E’ il racconto di un vecchio che non si vergogna di descrivere la sua visita dal proctologo, non si vergogna di menzionare le incontrollate e rumorose reazioni del suo intestino a cena con una squillo.
Barney è un uomo solo che è riuscito a distruggere ogni cosa nella sua vita, ha distrutto tutto perché ha sempre denigrato tutto, per primo se stesso. Ma ama la sua famiglia, la vede attorno a sé anche se i figli hanno ormai lasciato il nido e Miriam, la terza moglie, lo ha lasciato per mettersi con un “professorone-vegetariano-salviamo-le-balene-niente-pelliccia-per-favore”. Si aggira solo per casa, accarezza la sedia a dondolo sulla quale Miriam allattava i figli, fruga tra i libri, gli sci, le racchette dei suoi bambini… è talmente reale il suo narrare che ti viene di girarti e dire “Piantala di muoverti alla rinfusa, mi dai fastidio!”. Durante tutta la narrazione sempre lo stesso intercalare: “Miriam, mia Miriam”, la vede ovunque e le dice “Sei bellissima, Miriam”, bellissima a vent’anni quando l’ha vista per la prima volta al suo proprio secondo matrimonio e, dopo aver detto sì, l’ha rincorsa per chiederle di fuggire a Parigi, bellissima al primo appuntamento dove lui ha vomitato per tutto il tempo, bellissima arrabbiata, bellissima a sessant’anni, all’ultimo appuntamento, poco dopo aver scoperto di soffrire di Alzheimer, prima di non ricordarla più.

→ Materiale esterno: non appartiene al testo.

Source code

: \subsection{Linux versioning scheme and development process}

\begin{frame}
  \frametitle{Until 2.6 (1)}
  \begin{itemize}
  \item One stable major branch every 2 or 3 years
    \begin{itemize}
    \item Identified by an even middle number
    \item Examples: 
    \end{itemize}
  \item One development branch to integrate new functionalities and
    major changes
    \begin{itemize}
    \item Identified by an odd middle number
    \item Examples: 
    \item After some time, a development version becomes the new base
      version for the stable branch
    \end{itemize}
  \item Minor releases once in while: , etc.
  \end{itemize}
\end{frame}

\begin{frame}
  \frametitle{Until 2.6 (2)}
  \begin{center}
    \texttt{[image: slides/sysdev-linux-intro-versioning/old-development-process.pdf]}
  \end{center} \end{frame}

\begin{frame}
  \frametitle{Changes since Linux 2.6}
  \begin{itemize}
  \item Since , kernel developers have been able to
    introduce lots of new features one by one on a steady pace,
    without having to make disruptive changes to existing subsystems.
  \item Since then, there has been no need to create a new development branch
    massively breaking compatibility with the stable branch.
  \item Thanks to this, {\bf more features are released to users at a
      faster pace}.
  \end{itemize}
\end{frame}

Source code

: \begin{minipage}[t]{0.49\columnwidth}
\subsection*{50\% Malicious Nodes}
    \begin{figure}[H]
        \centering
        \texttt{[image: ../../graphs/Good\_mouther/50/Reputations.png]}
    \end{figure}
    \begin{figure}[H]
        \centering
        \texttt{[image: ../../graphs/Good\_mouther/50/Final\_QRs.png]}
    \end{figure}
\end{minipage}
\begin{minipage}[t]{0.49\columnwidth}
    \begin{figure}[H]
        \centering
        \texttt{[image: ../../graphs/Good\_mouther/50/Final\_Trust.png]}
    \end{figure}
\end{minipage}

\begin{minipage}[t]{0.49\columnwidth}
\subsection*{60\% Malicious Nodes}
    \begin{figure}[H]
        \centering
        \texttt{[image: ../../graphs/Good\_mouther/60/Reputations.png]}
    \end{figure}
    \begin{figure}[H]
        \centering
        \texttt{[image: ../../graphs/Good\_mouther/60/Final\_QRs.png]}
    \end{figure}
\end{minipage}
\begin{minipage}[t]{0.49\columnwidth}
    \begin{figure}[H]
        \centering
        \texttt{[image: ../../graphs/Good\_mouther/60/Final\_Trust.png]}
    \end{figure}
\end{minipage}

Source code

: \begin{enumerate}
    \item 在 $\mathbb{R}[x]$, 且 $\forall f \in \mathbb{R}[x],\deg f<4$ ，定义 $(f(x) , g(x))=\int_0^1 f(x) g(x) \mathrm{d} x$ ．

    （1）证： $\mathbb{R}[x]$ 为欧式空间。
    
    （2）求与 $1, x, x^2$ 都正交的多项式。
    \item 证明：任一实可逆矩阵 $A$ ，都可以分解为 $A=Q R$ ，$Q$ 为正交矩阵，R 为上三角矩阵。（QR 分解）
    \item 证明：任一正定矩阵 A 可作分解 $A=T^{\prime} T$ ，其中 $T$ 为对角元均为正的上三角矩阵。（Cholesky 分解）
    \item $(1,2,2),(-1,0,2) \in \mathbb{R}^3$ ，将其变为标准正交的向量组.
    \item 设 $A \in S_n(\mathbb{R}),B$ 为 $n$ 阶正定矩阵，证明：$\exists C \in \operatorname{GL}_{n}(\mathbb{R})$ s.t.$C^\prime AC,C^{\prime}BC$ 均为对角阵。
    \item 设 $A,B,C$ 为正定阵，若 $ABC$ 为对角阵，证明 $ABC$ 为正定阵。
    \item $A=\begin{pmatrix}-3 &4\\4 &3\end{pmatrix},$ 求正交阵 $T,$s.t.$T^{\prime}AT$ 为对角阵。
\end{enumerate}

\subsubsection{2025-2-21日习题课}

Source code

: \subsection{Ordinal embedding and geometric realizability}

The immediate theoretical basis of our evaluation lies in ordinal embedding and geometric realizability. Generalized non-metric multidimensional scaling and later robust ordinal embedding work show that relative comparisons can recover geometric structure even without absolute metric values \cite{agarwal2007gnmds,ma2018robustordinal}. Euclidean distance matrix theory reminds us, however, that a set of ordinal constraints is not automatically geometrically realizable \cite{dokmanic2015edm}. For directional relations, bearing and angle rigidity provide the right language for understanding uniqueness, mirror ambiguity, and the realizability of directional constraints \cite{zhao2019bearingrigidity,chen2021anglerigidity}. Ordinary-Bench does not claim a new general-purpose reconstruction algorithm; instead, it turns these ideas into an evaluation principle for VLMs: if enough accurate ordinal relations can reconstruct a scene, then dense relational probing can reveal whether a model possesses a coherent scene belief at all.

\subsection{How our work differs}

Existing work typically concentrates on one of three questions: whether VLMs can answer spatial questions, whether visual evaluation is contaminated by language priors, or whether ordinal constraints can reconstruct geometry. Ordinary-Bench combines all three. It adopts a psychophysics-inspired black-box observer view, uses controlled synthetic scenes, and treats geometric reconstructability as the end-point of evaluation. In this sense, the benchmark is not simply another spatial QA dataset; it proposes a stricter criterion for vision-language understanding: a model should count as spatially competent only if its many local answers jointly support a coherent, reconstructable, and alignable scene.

L’ultimo incontro non appartiene già più alla versione di Barney: Barney ha già finito di ricordare, a proseguire il racconto è uno dei suoi figli, Saul, che, con l’amore e con l’odio che accompagna il rapporto padre-figlio, cerca di ricostruire gli ultimi giorni del padre, troppo tardi per amarlo, troppo presto per comprenderlo, troppo tardi anche per dargli ragione lì dove tutti, amici e parenti, gli avevano dato del bugiardo. Le ultime due pagine mi fanno balzare in piedi, con una mano tengo il libro, con l’altra incito Michael a “vedere” la realtà di fronte i suoi occhi, stringo il pugno e urlo: “Ma non vedi, pezzo d’idiota? Non capisci?”. Alla fine comprende, comprendiamo tutti.